Markets had a muted reaction to news that Saudi Arabia has relieved Muhammad bin Nayef as crown prince, replacing him with Mohammad bin Salman.
The U.S. West Texas Intermediate crude August contract was at $43.49 a barrel by 3:10AM ET (0710GMT), down 2 cents. The U.S. benchmark fell to its lowest since November 14 at $42.94 in the prior session.
Elsewhere, Brent oil for August delivery on the ICE Futures Exchange in London dipped 7 cents to $45.95 a barrel, after hitting $45.42 a day earlier, a level not seen since November 15.
Oil prices lost around 2% on Tuesday, falling into bear market territory, as concerns over a steady increase in U.S. production added to fears over a glut in the market.
The U.S. Energy Information Administration will release its official weekly oil supplies report at 10:30AM ET (1430GMT) Wednesday.
Analysts expect crude oil inventories dropped by around 2.1 million barrels at the end of last week, while gasoline supplies are seen increasing by 443,000 barrels and distillates are forecast to gain about 465,000 barrels.
After markets closed Tuesday, the American Petroleum Institute said that U.S. oil inventories fell by 2.72 million barrels in the week ended June 16.
The API report also showed a gain of 346,000 barrels in gasoline stocks, while distillate stocks rose by 1.837 million barrels.
There are often sharp divergences between the API estimates and the official figures from EIA.
Oil prices have been under pressure in recent weeks as concern over rising U.S. shale output offset production cuts by OPEC and non-OPEC members.

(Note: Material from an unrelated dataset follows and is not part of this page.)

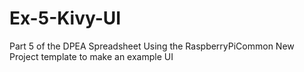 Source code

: # Ex-5-Kivy-UI
Part 5 of the DPEA Spreadsheet
Using the RaspberryPiCommon New Project template to make an example UI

U.S. drillers last week added rigs for the 22nd week in a row, extending a year-long drilling recovery to the highest level since April 2015, implying that further gains in domestic production are ahead.
The increase in U.S. drilling activity and shale production has mostly offset efforts by OPEC and other producers to cut output in a move to prop up the market.
Last month, OPEC and some non-OPEC producers extended a deal to cut 1.8 million barrels per day in supply until March 2018.
So far, the production-cut agreement has had little impact on global inventory levels due to rising supply from producers not participating in the accord, such as Libya and Nigeria.
Elsewhere on Nymex, gasoline futures for July inched up half a cent to $1.423 a gallon, while July heating oil added lost 0.4 cents to $1.394 a gallon.
Natural gas futures for July delivery ticked down 0.9 cents to $2.897 per million British thermal units.